【题目】
Description
Bessie, Farmer John’s prize cow, has just won first place in a bovine beauty contest, earning the title ‘Miss Cow World’. As a result, Bessie will make a tour of N (2 <= N <= 50,000) farms around the world in order to spread goodwill between farmers and their cows. For simplicity, the world will be represented as a two-dimensional plane, where each farm is located at a pair of integer coordinates (x,y), each having a value in the range -10,000 … 10,000. No two farms share the same pair of coordinates.

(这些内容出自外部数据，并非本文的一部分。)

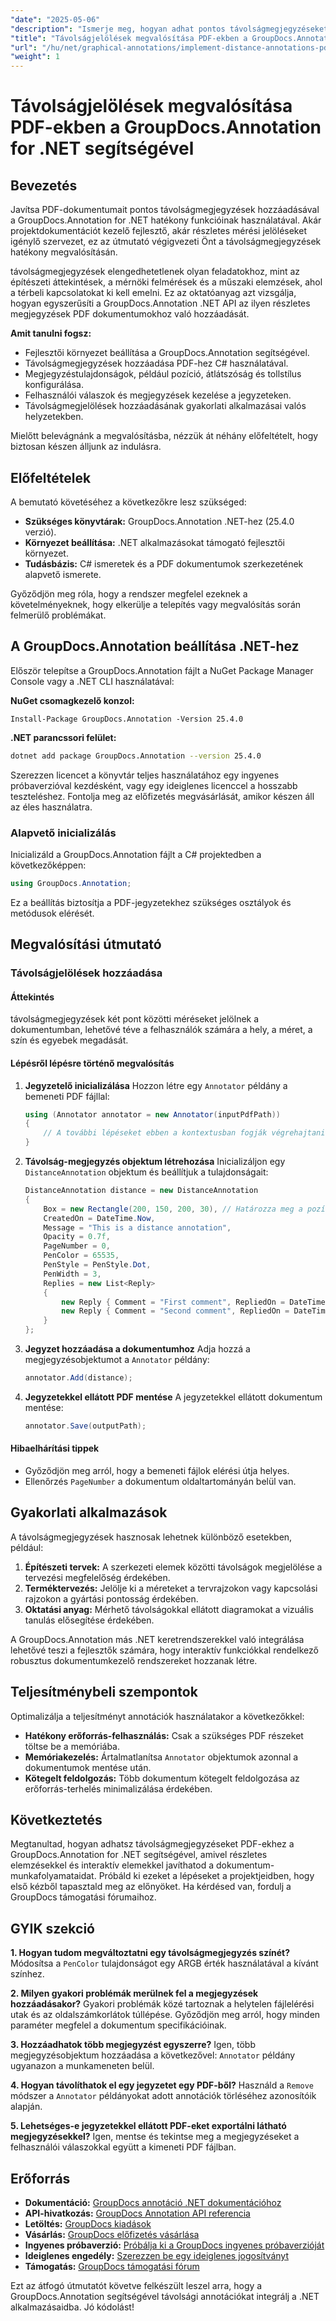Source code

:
 ```yaml
---
"date": "2025-05-06"
"description": "Ismerje meg, hogyan adhat pontos távolságmegjegyzéseket PDF-dokumentumaihoz a GroupDocs.Annotation for .NET segítségével. Ez az útmutató a beállítást, a konfigurációt és a gyakorlati alkalmazásokat ismerteti."
"title": "Távolságjelölések megvalósítása PDF-ekben a GroupDocs.Annotation for .NET használatával"
"url": "/hu/net/graphical-annotations/implement-distance-annotations-pdfs-groupdocs-dotnet/"
"weight": 1
---
```


# Távolságjelölések megvalósítása PDF-ekben a GroupDocs.Annotation for .NET segítségével

## Bevezetés

Javítsa PDF-dokumentumait pontos távolságmegjegyzések hozzáadásával a GroupDocs.Annotation for .NET hatékony funkcióinak használatával. Akár projektdokumentációt kezelő fejlesztő, akár részletes mérési jelöléseket igénylő szervezet, ez az útmutató végigvezeti Önt a távolságmegjegyzések hatékony megvalósításán.

távolságmegjegyzések elengedhetetlenek olyan feladatokhoz, mint az építészeti áttekintések, a mérnöki felmérések és a műszaki elemzések, ahol a térbeli kapcsolatokat ki kell emelni. Ez az oktatóanyag azt vizsgálja, hogyan egyszerűsíti a GroupDocs.Annotation .NET API az ilyen részletes megjegyzések PDF dokumentumokhoz való hozzáadását.

**Amit tanulni fogsz:**
- Fejlesztői környezet beállítása a GroupDocs.Annotation segítségével.
- Távolságmegjegyzések hozzáadása PDF-hez C# használatával.
- Megjegyzéstulajdonságok, például pozíció, átlátszóság és tollstílus konfigurálása.
- Felhasználói válaszok és megjegyzések kezelése a jegyzeteken.
- Távolságmegjelölések hozzáadásának gyakorlati alkalmazásai valós helyzetekben.

Mielőtt belevágnánk a megvalósításba, nézzük át néhány előfeltételt, hogy biztosan készen álljunk az indulásra.

## Előfeltételek

A bemutató követéséhez a következőkre lesz szükséged:
- **Szükséges könyvtárak:** GroupDocs.Annotation .NET-hez (25.4.0 verzió).
- **Környezet beállítása:** .NET alkalmazásokat támogató fejlesztői környezet.
- **Tudásbázis:** C# ismeretek és a PDF dokumentumok szerkezetének alapvető ismerete.

Győződjön meg róla, hogy a rendszer megfelel ezeknek a követelményeknek, hogy elkerülje a telepítés vagy megvalósítás során felmerülő problémákat.

## A GroupDocs.Annotation beállítása .NET-hez

Először telepítse a GroupDocs.Annotation fájlt a NuGet Package Manager Console vagy a .NET CLI használatával:

**NuGet csomagkezelő konzol:**
```shell
Install-Package GroupDocs.Annotation -Version 25.4.0
```

**.NET parancssori felület:**
```bash
dotnet add package GroupDocs.Annotation --version 25.4.0
```

Szerezzen licencet a könyvtár teljes használatához egy ingyenes próbaverzióval kezdésként, vagy egy ideiglenes licenccel a hosszabb teszteléshez. Fontolja meg az előfizetés megvásárlását, amikor készen áll az éles használatra.

### Alapvető inicializálás

Inicializáld a GroupDocs.Annotation fájlt a C# projektedben a következőképpen:
```csharp
using GroupDocs.Annotation;
```

Ez a beállítás biztosítja a PDF-jegyzetekhez szükséges osztályok és metódusok elérését.

## Megvalósítási útmutató

### Távolságjelölések hozzáadása

#### Áttekintés

távolságmegjegyzések két pont közötti méréseket jelölnek a dokumentumban, lehetővé téve a felhasználók számára a hely, a méret, a szín és egyebek megadását.

#### Lépésről lépésre történő megvalósítás
1. **Jegyzetelő inicializálása**
   Hozzon létre egy `Annotator` példány a bemeneti PDF fájllal:
   ```csharp
   using (Annotator annotator = new Annotator(inputPdfPath))
   {
       // A további lépéseket ebben a kontextusban fogják végrehajtani.
   }
   ```
2. **Távolság-megjegyzés objektum létrehozása**
   Inicializáljon egy `DistanceAnnotation` objektum és beállítjuk a tulajdonságait:
   ```csharp
   DistanceAnnotation distance = new DistanceAnnotation
   {
       Box = new Rectangle(200, 150, 200, 30), // Határozza meg a pozíciót és a méretet.
       CreatedOn = DateTime.Now,
       Message = "This is a distance annotation",
       Opacity = 0.7f,
       PageNumber = 0,
       PenColor = 65535,
       PenStyle = PenStyle.Dot,
       PenWidth = 3,
       Replies = new List<Reply>
       {
           new Reply { Comment = "First comment", RepliedOn = DateTime.Now },
           new Reply { Comment = "Second comment", RepliedOn = DateTime.Now }
       }
   };
   ```
3. **Jegyzet hozzáadása a dokumentumhoz**
   Adja hozzá a megjegyzésobjektumot a `Annotator` példány:
   ```csharp
   annotator.Add(distance);
   ```
4. **Jegyzetekkel ellátott PDF mentése**
   A jegyzetekkel ellátott dokumentum mentése:
   ```csharp
   annotator.Save(outputPath);
   ```

#### Hibaelhárítási tippek
- Győződjön meg arról, hogy a bemeneti fájlok elérési útja helyes.
- Ellenőrzés `PageNumber` a dokumentum oldaltartományán belül van.

## Gyakorlati alkalmazások

A távolságmegjegyzések hasznosak lehetnek különböző esetekben, például:
1. **Építészeti tervek:** A szerkezeti elemek közötti távolságok megjelölése a tervezési megfelelőség érdekében.
2. **Terméktervezés:** Jelölje ki a méreteket a tervrajzokon vagy kapcsolási rajzokon a gyártási pontosság érdekében.
3. **Oktatási anyag:** Mérhető távolságokkal ellátott diagramokat a vizuális tanulás elősegítése érdekében.

A GroupDocs.Annotation más .NET keretrendszerekkel való integrálása lehetővé teszi a fejlesztők számára, hogy interaktív funkciókkal rendelkező robusztus dokumentumkezelő rendszereket hozzanak létre.

## Teljesítménybeli szempontok

Optimalizálja a teljesítményt annotációk használatakor a következőkkel:
- **Hatékony erőforrás-felhasználás:** Csak a szükséges PDF részeket töltse be a memóriába.
- **Memóriakezelés:** Ártalmatlanítsa `Annotator` objektumok azonnal a dokumentumok mentése után.
- **Kötegelt feldolgozás:** Több dokumentum kötegelt feldolgozása az erőforrás-terhelés minimalizálása érdekében.

## Következtetés

Megtanultad, hogyan adhatsz távolságmegjegyzéseket PDF-ekhez a GroupDocs.Annotation for .NET segítségével, amivel részletes elemzésekkel és interaktív elemekkel javíthatod a dokumentum-munkafolyamataidat. Próbáld ki ezeket a lépéseket a projektjeidben, hogy első kézből tapasztald meg az előnyöket. Ha kérdésed van, fordulj a GroupDocs támogatási fórumaihoz.

## GYIK szekció

**1. Hogyan tudom megváltoztatni egy távolságmegjegyzés színét?**
   Módosítsa a `PenColor` tulajdonságot egy ARGB érték használatával a kívánt színhez.

**2. Milyen gyakori problémák merülnek fel a megjegyzések hozzáadásakor?**
   Gyakori problémák közé tartoznak a helytelen fájlelérési utak és az oldalszámkorlátok túllépése. Győződjön meg arról, hogy minden paraméter megfelel a dokumentum specifikációinak.

**3. Hozzáadhatok több megjegyzést egyszerre?**
   Igen, több megjegyzésobjektum hozzáadása a következővel: `Annotator` példány ugyanazon a munkameneten belül.

**4. Hogyan távolíthatok el egy jegyzetet egy PDF-ből?**
   Használd a `Remove` módszer a `Annotator` példányokat adott annotációk törléséhez azonosítóik alapján.

**5. Lehetséges-e jegyzetekkel ellátott PDF-eket exportálni látható megjegyzésekkel?**
   Igen, mentse és tekintse meg a megjegyzéseket a felhasználói válaszokkal együtt a kimeneti PDF fájlban.

## Erőforrás
- **Dokumentáció:** [GroupDocs annotáció .NET dokumentációhoz](https://docs.groupdocs.com/annotation/net/)
- **API-hivatkozás:** [GroupDocs Annotation API referencia](https://reference.groupdocs.com/annotation/net/)
- **Letöltés:** [GroupDocs kiadások](https://releases.groupdocs.com/annotation/net/)
- **Vásárlás:** [GroupDocs előfizetés vásárlása](https://purchase.groupdocs.com/buy)
- **Ingyenes próbaverzió:** [Próbálja ki a GroupDocs ingyenes próbaverzióját](https://releases.groupdocs.com/annotation/net/)
- **Ideiglenes engedély:** [Szerezzen be egy ideiglenes jogosítványt](https://purchase.groupdocs.com/temporary-license/)
- **Támogatás:** [GroupDocs támogatási fórum](https://forum.groupdocs.com/c/annotation/) 

Ezt az átfogó útmutatót követve felkészült leszel arra, hogy a GroupDocs.Annotation segítségével távolsági annotációkat integrálj a .NET alkalmazásaidba. Jó kódolást!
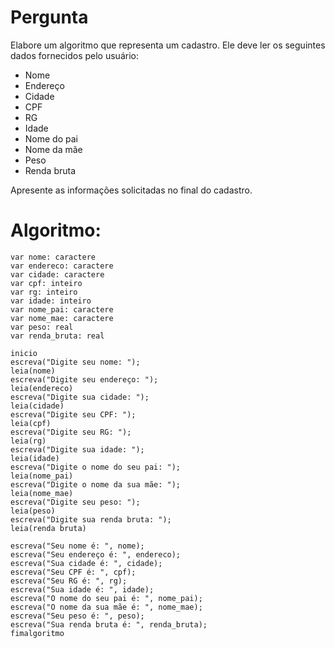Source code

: # Pergunta
Elabore um algoritmo que representa um cadastro. Ele deve ler os seguintes dados fornecidos pelo usuário:

- Nome
- Endereço
- Cidade
- CPF
- RG
- Idade
- Nome do pai
- Nome da mãe
- Peso
- Renda bruta

Apresente as informações solicitadas no final do cadastro.

# Algoritmo:

```portugol
var nome: caractere
var endereco: caractere
var cidade: caractere
var cpf: inteiro
var rg: inteiro
var idade: inteiro
var nome_pai: caractere
var nome_mae: caractere
var peso: real
var renda_bruta: real

inicio
escreva("Digite seu nome: ");
leia(nome)
escreva("Digite seu endereço: ");
leia(endereco)
escreva("Digite sua cidade: ");
leia(cidade)
escreva("Digite seu CPF: ");
leia(cpf)
escreva("Digite seu RG: ");
leia(rg)
escreva("Digite sua idade: ");
leia(idade)
escreva("Digite o nome do seu pai: ");
leia(nome_pai)
escreva("Digite o nome da sua mãe: ");
leia(nome_mae)
escreva("Digite seu peso: ");
leia(peso)
escreva("Digite sua renda bruta: ");
leia(renda bruta)

escreva("Seu nome é: ", nome);
escreva("Seu endereço é: ", endereco);
escreva("Sua cidade é: ", cidade);
escreva("Seu CPF é: ", cpf);
escreva("Seu RG é: ", rg);
escreva("Sua idade é: ", idade);
escreva("O nome do seu pai é: ", nome_pai);
escreva("O nome da sua mãe é: ", nome_mae);
escreva("Seu peso é: ", peso);
escreva("Sua renda bruta é: ", renda_bruta);
fimalgoritmo
```
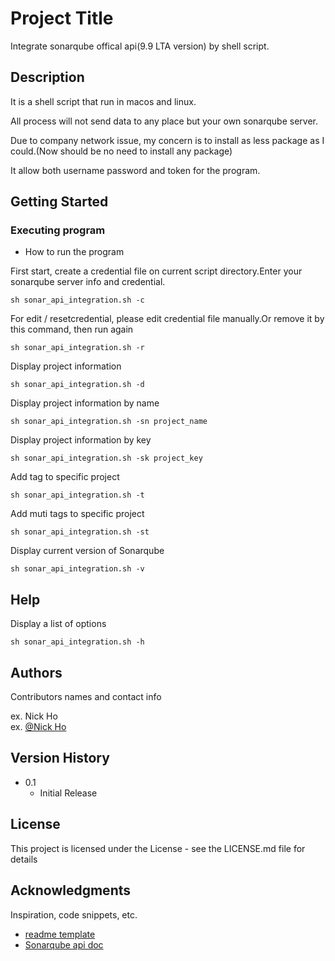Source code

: # Project Title

Integrate sonarqube offical api(9.9 LTA version) by shell script.

## Description

It is a shell script that run in macos and linux.

All process will not send data to any place but your own sonarqube server.

Due to company network issue, my concern is to install as less package as I could.(Now should be no need to install any package)

It allow both username password and token for the program.

## Getting Started

### Executing program

* How to run the program

First start, create a credential file on current script directory.Enter your sonarqube server info and credential.
```
sh sonar_api_integration.sh -c
```

For edit / resetcredential, please edit credential file manually.Or remove it by this command, then run again
```
sh sonar_api_integration.sh -r
```

Display project information
```
sh sonar_api_integration.sh -d
```

Display project information by name
```
sh sonar_api_integration.sh -sn project_name
```

Display project information by key
```
sh sonar_api_integration.sh -sk project_key
```

Add tag to specific project
```
sh sonar_api_integration.sh -t
```

Add muti tags to specific project
```
sh sonar_api_integration.sh -st
```

Display current version of Sonarqube
```
sh sonar_api_integration.sh -v
```

## Help

Display a list of options
```
sh sonar_api_integration.sh -h
```

## Authors

Contributors names and contact info

ex. Nick Ho  
ex. [@Nick Ho](t16387@hotmail.com)

## Version History

* 0.1
    * Initial Release

## License

This project is licensed under the License - see the LICENSE.md file for details

## Acknowledgments

Inspiration, code snippets, etc.
* [readme template](https://gist.github.com/DomPizzie/7a5ff55ffa9081f2de27c315f5018afc)
* [Sonarqube api doc](https://docs.sonarsource.com/sonarqube/9.9/extension-guide/web-api/)
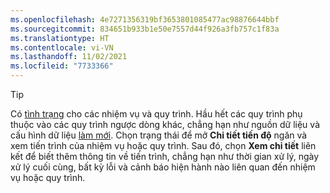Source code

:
 ```yaml
---
ms.openlocfilehash: 4e7271356319bf3653801085477ac98876644bbf
ms.sourcegitcommit: 834651b933b1e50e7557d44f926a3fb757c1f83a
ms.translationtype: HT
ms.contentlocale: vi-VN
ms.lasthandoff: 11/02/2021
ms.locfileid: "7733366"
---
```

> [!TIP] 
> Có [tình trạng](../audience-insights/system.md#status-definitions) cho các nhiệm vụ và quy trình. Hầu hết các quy trình phụ thuộc vào các quy trình ngược dòng khác, chẳng hạn như nguồn dữ liệu và cấu hình dữ liệu [làm mới](../audience-insights/system.md#refresh-processes). Chọn trạng thái để mở **Chi tiết tiến độ** ngăn và xem tiến trình của nhiệm vụ hoặc quy trình. Sau đó, chọn **Xem chi tiết** liên kết để biết thêm thông tin về tiến trình, chẳng hạn như thời gian xử lý, ngày xử lý cuối cùng, bất kỳ lỗi và cảnh báo hiện hành nào liên quan đến nhiệm vụ hoặc quy trình.
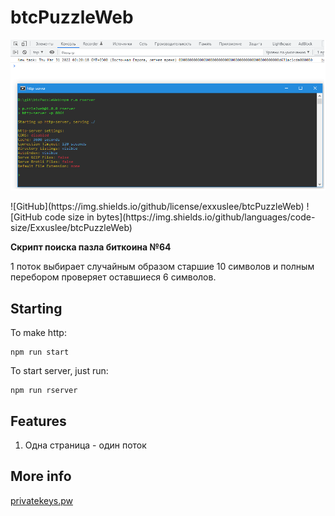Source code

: # btcPuzzleWeb

<p align="center">
    <img alt="logo" title="Logo" src="https://github.com/Exxuslee/btcPuzzleWeb/blob/master/btcPuzzleWeb.png">
</p>
![GitHub](https://img.shields.io/github/license/exxuslee/btcPuzzleWeb)
![GitHub code size in bytes](https://img.shields.io/github/languages/code-size/Exxuslee/btcPuzzleWeb)

**Скрипт поиска пазла биткоина №64**

1 поток выбирает случайным образом старшие 10 символов и полным перебором проверяет оставшиеся 6 символов.

## Starting
To make http:
```
npm run start
```
To start server, just run:
```
npm run rserver
```

## Features
1. Одна страница - один поток


## More info
[privatekeys.pw](https://privatekeys.pw/puzzles/bitcoin-puzzle-tx)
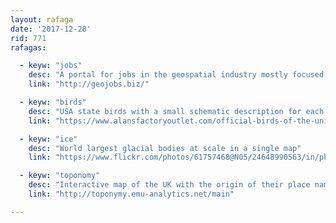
 ```yaml
---
layout: rafaga
date: '2017-12-28'
rid: 771
rafagas:

  - keyw: "jobs"
    desc: "A portal for jobs in the geospatial industry mostly focused on the USA"
    link: "http://geojobs.biz/"

  - keyw: "birds"
    desc: "USA state birds with a small schematic description for each of them"
    link: "https://www.alansfactoryoutlet.com/official-birds-of-the-united-states"

  - keyw: "ice"
    desc: "World largest glacial bodies at scale in a single map"
    link: "https://www.flickr.com/photos/61757468@N05/24648990563/in/photostream/"

  - keyw: "toponomy"
    desc: "Interactive map of the UK with the origin of their place names"
    link: "http://toponymy.emu-analytics.net/main"

---
```

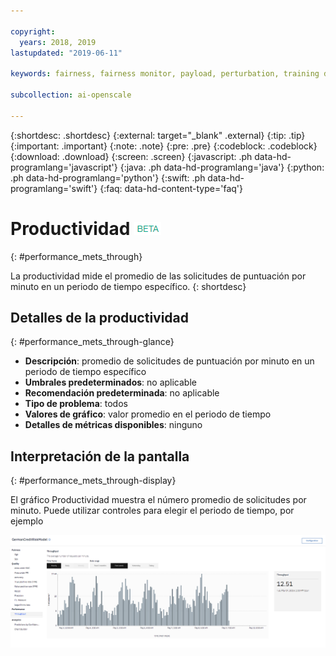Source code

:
 ```yaml
---

copyright:
  years: 2018, 2019
lastupdated: "2019-06-11"

keywords: fairness, fairness monitor, payload, perturbation, training data, performance, throughput

subcollection: ai-openscale

---
```


{:shortdesc: .shortdesc}
{:external: target="_blank" .external}
{:tip: .tip}
{:important: .important}
{:note: .note}
{:pre: .pre}
{:codeblock: .codeblock}
{:download: .download}
{:screen: .screen}
{:javascript: .ph data-hd-programlang='javascript'}
{:java: .ph data-hd-programlang='java'}
{:python: .ph data-hd-programlang='python'}
{:swift: .ph data-hd-programlang='swift'}
{:faq: data-hd-content-type='faq'}

# Productividad ![etiqueta beta](images/beta.png)
{: #performance_mets_through}

La productividad mide el promedio de las solicitudes de puntuación por minuto en un periodo de tiempo específico.
{: shortdesc}

## Detalles de la productividad
{: #performance_mets_through-glance}

- **Descripción**: promedio de solicitudes de puntuación por minuto en un periodo de tiempo específico
- **Umbrales predeterminados**: no aplicable
- **Recomendación predeterminada**: no aplicable
- **Tipo de problema**: todos
- **Valores de gráfico**: valor promedio en el periodo de tiempo
- **Detalles de métricas disponibles**: ninguno

## Interpretación de la pantalla
{: #performance_mets_through-display}

El gráfico Productividad muestra el número promedio de solicitudes por minuto. Puede utilizar controles para elegir el periodo de tiempo, por ejemplo 

![Gráfico de rendimiento](images/performance_metrics_001.png)
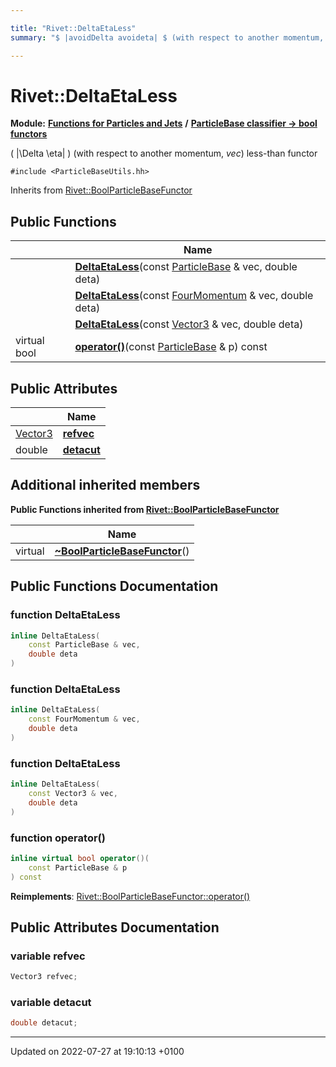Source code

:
 ```yaml
---

title: "Rivet::DeltaEtaLess"
summary: "$ |avoidDelta avoideta| $ (with respect to another momentum, vec) less-than functor "

---
```


# Rivet::DeltaEtaLess

**Module:** **[Functions for Particles and Jets](http://example.org/modules/group__particlebaseutils/)** **/** **[ParticleBase classifier -> bool functors](http://example.org/modules/group__particlebasetutils__pb2bool/)**



\( |\Delta \eta| \) (with respect to another momentum, _vec_) less-than functor 


`#include <ParticleBaseUtils.hh>`

Inherits from [Rivet::BoolParticleBaseFunctor](http://example.org/classes/structrivet_1_1boolparticlebasefunctor/)

## Public Functions

|                | Name           |
| -------------- | -------------- |
| | **[DeltaEtaLess](http://example.org/modules/group__particlebaseutils/#function-deltaetaless)**(const <a href="http://example.org/classes/classrivet_1_1particlebase/">ParticleBase</a> & vec, double deta) |
| | **[DeltaEtaLess](http://example.org/modules/group__particlebaseutils/#function-deltaetaless)**(const <a href="http://example.org/classes/classrivet_1_1fourmomentum/">FourMomentum</a> & vec, double deta) |
| | **[DeltaEtaLess](http://example.org/modules/group__particlebaseutils/#function-deltaetaless)**(const <a href="http://example.org/classes/classrivet_1_1vector3/">Vector3</a> & vec, double deta) |
| virtual bool | **[operator()](http://example.org/modules/group__particlebaseutils/#function-operator())**(const <a href="http://example.org/classes/classrivet_1_1particlebase/">ParticleBase</a> & p) const |

## Public Attributes

|                | Name           |
| -------------- | -------------- |
| <a href="http://example.org/classes/classrivet_1_1vector3/">Vector3</a> | **[refvec](http://example.org/modules/group__particlebaseutils/#variable-refvec)**  |
| double | **[detacut](http://example.org/modules/group__particlebaseutils/#variable-detacut)**  |

## Additional inherited members

**Public Functions inherited from [Rivet::BoolParticleBaseFunctor](http://example.org/classes/structrivet_1_1boolparticlebasefunctor/)**

|                | Name           |
| -------------- | -------------- |
| virtual | **[~BoolParticleBaseFunctor](http://example.org/modules/group__particlebaseutils/#function-~boolparticlebasefunctor)**() |


## Public Functions Documentation

### function DeltaEtaLess

```cpp
inline DeltaEtaLess(
    const ParticleBase & vec,
    double deta
)
```


### function DeltaEtaLess

```cpp
inline DeltaEtaLess(
    const FourMomentum & vec,
    double deta
)
```


### function DeltaEtaLess

```cpp
inline DeltaEtaLess(
    const Vector3 & vec,
    double deta
)
```


### function operator()

```cpp
inline virtual bool operator()(
    const ParticleBase & p
) const
```


**Reimplements**: [Rivet::BoolParticleBaseFunctor::operator()](http://example.org/modules/group__particlebaseutils/#function-operator())


## Public Attributes Documentation

### variable refvec

```cpp
Vector3 refvec;
```


### variable detacut

```cpp
double detacut;
```


-------------------------------

Updated on 2022-07-27 at 19:10:13 +0100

Even though Bessie travels directly in a straight line between pairs of farms, the distance between some farms can be quite large, so she wants to bring a suitcase full of hay with her so she has enough food to eat on each leg of her journey. Since Bessie refills her suitcase at every farm she visits, she wants to determine the maximum possible distance she might need to travel so she knows the size of suitcase she must bring.Help Bessie by computing the maximum distance among all pairs of farms.
Input
Line 1: A single integer, N
Lines 2…N+1: Two space-separated integers x and y specifying coordinate of each farm
Output
Line 1: A single integer that is the squared distance between the pair of farms that are farthest apart from each other.
Sample Input
4
0 0
0 1
1 1
1 0
Sample Output
2
Hint
Farm 1 (0, 0) and farm 3 (1, 1) have the longest distance (square root of 2)
【分析】
大致题意:给出一个点集,求出最远的一对点,输出他们距离的平方
题解:旋转卡壳模板题
首先我们要知道,最远的点对肯定在凸包上(应该是很显然的吧)
想象有两条平行线,其中有一条与原凸包的边重合,另一条就在另一侧刚刚好交上凸包的位置(可以形象地理解成这两条线"卡"住了这个凸包),不断地转这两条线(转一圈),就能找到最远的一对点
(这样做应该是对的,但我不会这样做的证明,就感性理解一下吧)
【代码】
#include<cstdio>
#include<cstring>
#include<algorithm>
#define N 50005
using namespace std;
int n,top;
struct point
{
int x,y;
point(){}
point(int x,int y):x(x),y(y){}
point operator+(const point &a) {return point(x+a.x,y+a.y);}
point operator-(const point &a) {return point(x-a.x,y-a.y);}
friend int dot(const point &a,const point &b) {return a.x*b.x+a.y*b.y;}
friend int cross(const point &a,const point &b) {return a.x*b.y-a.y*b.x;}
friend int dist(const point &a,const point &b) {return (a.x-b.x)*(a.x-b.x)+(a.y-b.y)*(a.y-b.y);}
}a[N],sta[N],S;
bool comp(point p,point q)
{
if(!cross(p-S,q-S))
return dot(p-S,p-S)<dot(q-S,q-S);
return cross(p-S,q-S)>0;
}
void Graham()
{
int i;
for(i=2;i<=n;++i)
if(a[1].x>a[i].x||(a[1].x==a[i].x&&a[1].y>a[i].y))
swap(a[1],a[i]);
S=a[1];sta[++top]=a[1];
sort(a+1,a+n+1,comp);
for(i=2;i<=n;++i)
{
while(top>=2&&cross(a[i]-sta[top-1],sta[top]-sta[top-1])>=0) top--;
sta[++top]=a[i];
}
}
int area(point x,point y,point z)
{
return abs(cross(y-x,z-x));
}
int next(int x)
{
if(x==top)
return 1;
return x+1;
}
int solve()
{
if(top==2)
return dist(sta[1],sta[2]);
int i,j=3,ans=0;
sta[top+1]=sta[1];
for(i=1;i<=top;++i)
{
while(next(j)!=i&&area(sta[i],sta[i+1],sta[j])<=area(sta[i],sta[i+1],sta[j+1])) j=next(j);
ans=max(ans,dist(sta[j],sta[i]));
ans=max(ans,dist(sta[j],sta[i+1]));
}
return ans;
}
int main()
{
int i,ans;
scanf("%d",&n);
for(i=1;i<=n;++i)
scanf("%d%d",&a[i].x,&a[i].y);
Graham();
ans=solve();
printf("%d",ans);
return 0;
}